> [Task item] Search the records for the word "String" and pick out every line that has it.

=== Task inputs ===

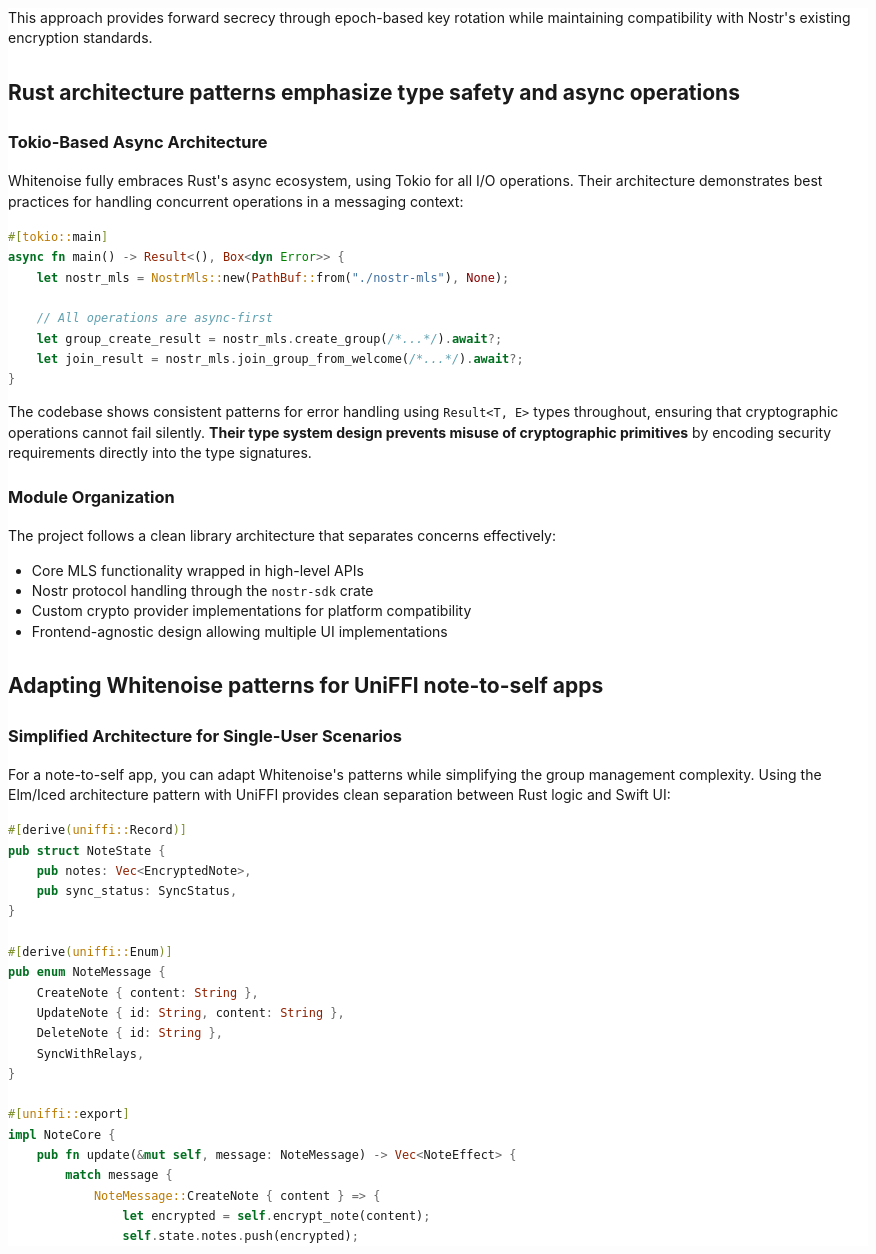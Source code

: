 This approach provides forward secrecy through epoch-based key rotation while maintaining compatibility with Nostr's existing encryption standards.

## Rust architecture patterns emphasize type safety and async operations

### Tokio-Based Async Architecture

Whitenoise fully embraces Rust's async ecosystem, using Tokio for all I/O operations. Their architecture demonstrates best practices for handling concurrent operations in a messaging context:

```rust
#[tokio::main]
async fn main() -> Result<(), Box<dyn Error>> {
    let nostr_mls = NostrMls::new(PathBuf::from("./nostr-mls"), None);
    
    // All operations are async-first
    let group_create_result = nostr_mls.create_group(/*...*/).await?;
    let join_result = nostr_mls.join_group_from_welcome(/*...*/).await?;
}
```

The codebase shows consistent patterns for error handling using `Result<T, E>` types throughout, ensuring that cryptographic operations cannot fail silently. **Their type system design prevents misuse of cryptographic primitives** by encoding security requirements directly into the type signatures.

### Module Organization

The project follows a clean library architecture that separates concerns effectively:
- Core MLS functionality wrapped in high-level APIs
- Nostr protocol handling through the `nostr-sdk` crate
- Custom crypto provider implementations for platform compatibility
- Frontend-agnostic design allowing multiple UI implementations

## Adapting Whitenoise patterns for UniFFI note-to-self apps

### Simplified Architecture for Single-User Scenarios

For a note-to-self app, you can adapt Whitenoise's patterns while simplifying the group management complexity. Using the Elm/Iced architecture pattern with UniFFI provides clean separation between Rust logic and Swift UI:

```rust
#[derive(uniffi::Record)]
pub struct NoteState {
    pub notes: Vec<EncryptedNote>,
    pub sync_status: SyncStatus,
}

#[derive(uniffi::Enum)]
pub enum NoteMessage {
    CreateNote { content: String },
    UpdateNote { id: String, content: String },
    DeleteNote { id: String },
    SyncWithRelays,
}

#[uniffi::export]
impl NoteCore {
    pub fn update(&mut self, message: NoteMessage) -> Vec<NoteEffect> {
        match message {
            NoteMessage::CreateNote { content } => {
                let encrypted = self.encrypt_note(content);
                self.state.notes.push(encrypted);
```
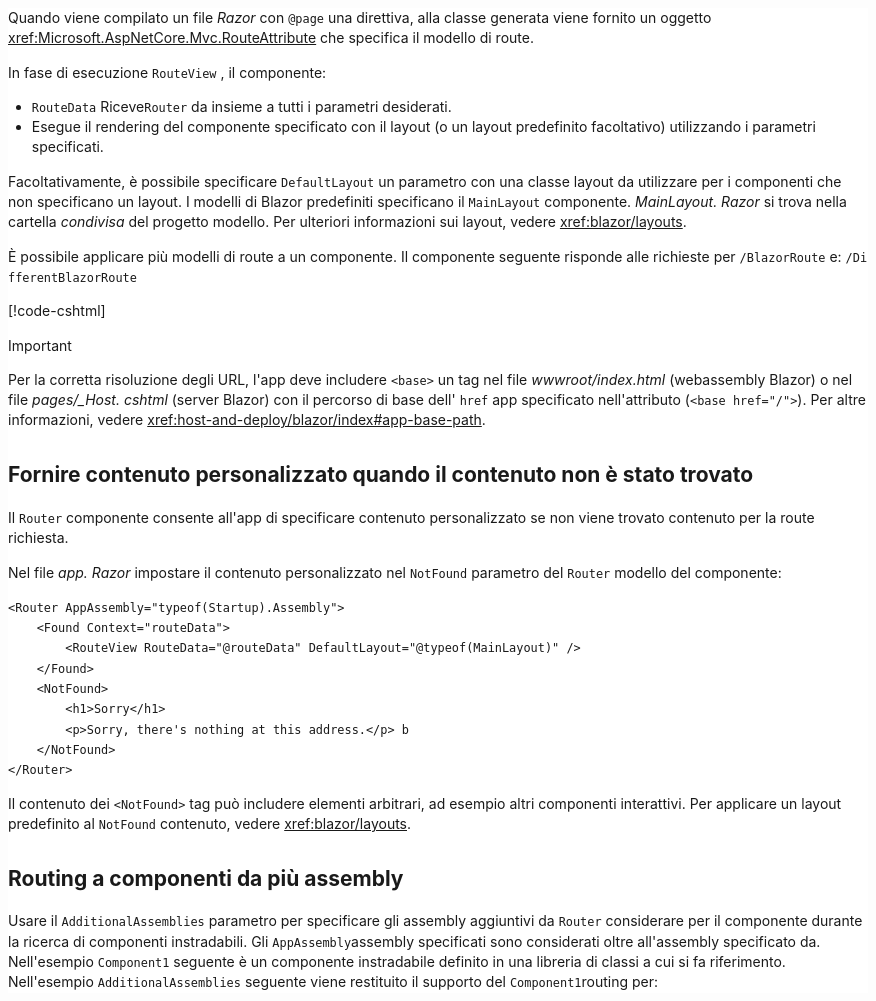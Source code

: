 Quando viene compilato un file *Razor* con `@page` una direttiva, alla classe generata viene fornito un oggetto <xref:Microsoft.AspNetCore.Mvc.RouteAttribute> che specifica il modello di route.

In fase di esecuzione `RouteView` , il componente:

* `RouteData` Riceve`Router` da insieme a tutti i parametri desiderati.
* Esegue il rendering del componente specificato con il layout (o un layout predefinito facoltativo) utilizzando i parametri specificati.

Facoltativamente, è possibile specificare `DefaultLayout` un parametro con una classe layout da utilizzare per i componenti che non specificano un layout. I modelli di Blazor predefiniti specificano il `MainLayout` componente. *MainLayout. Razor* si trova nella cartella *condivisa* del progetto modello. Per ulteriori informazioni sui layout, vedere <xref:blazor/layouts>.

È possibile applicare più modelli di route a un componente. Il componente seguente risponde alle richieste per `/BlazorRoute` e: `/DifferentBlazorRoute`

[!code-cshtml[](common/samples/3.x/BlazorSample/Pages/BlazorRoute.razor?name=snippet_BlazorRoute)]

> [!IMPORTANT]
> Per la corretta risoluzione degli URL, l'app deve includere `<base>` un tag nel file *wwwroot/index.html* (webassembly Blazor) o nel file *pages/_Host. cshtml* (server Blazor) con il percorso di base dell' `href` app specificato nell'attributo (`<base href="/">`). Per altre informazioni, vedere <xref:host-and-deploy/blazor/index#app-base-path>.

## <a name="provide-custom-content-when-content-isnt-found"></a>Fornire contenuto personalizzato quando il contenuto non è stato trovato

Il `Router` componente consente all'app di specificare contenuto personalizzato se non viene trovato contenuto per la route richiesta.

Nel file *app. Razor* impostare il contenuto personalizzato nel `NotFound` parametro del `Router` modello del componente:

```cshtml
<Router AppAssembly="typeof(Startup).Assembly">
    <Found Context="routeData">
        <RouteView RouteData="@routeData" DefaultLayout="@typeof(MainLayout)" />
    </Found>
    <NotFound>
        <h1>Sorry</h1>
        <p>Sorry, there's nothing at this address.</p> b
    </NotFound>
</Router>
```

Il contenuto dei `<NotFound>` tag può includere elementi arbitrari, ad esempio altri componenti interattivi. Per applicare un layout predefinito al `NotFound` contenuto, vedere <xref:blazor/layouts>.

## <a name="route-to-components-from-multiple-assemblies"></a>Routing a componenti da più assembly

Usare il `AdditionalAssemblies` parametro per specificare gli assembly aggiuntivi da `Router` considerare per il componente durante la ricerca di componenti instradabili. Gli `AppAssembly`assembly specificati sono considerati oltre all'assembly specificato da. Nell'esempio `Component1` seguente è un componente instradabile definito in una libreria di classi a cui si fa riferimento. Nell'esempio `AdditionalAssemblies` seguente viene restituito il supporto del `Component1`routing per:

===

> [Your solution]
    CreateNote { content: String },
    UpdateNote { id: String, content: String },
    DeleteNote { id: String },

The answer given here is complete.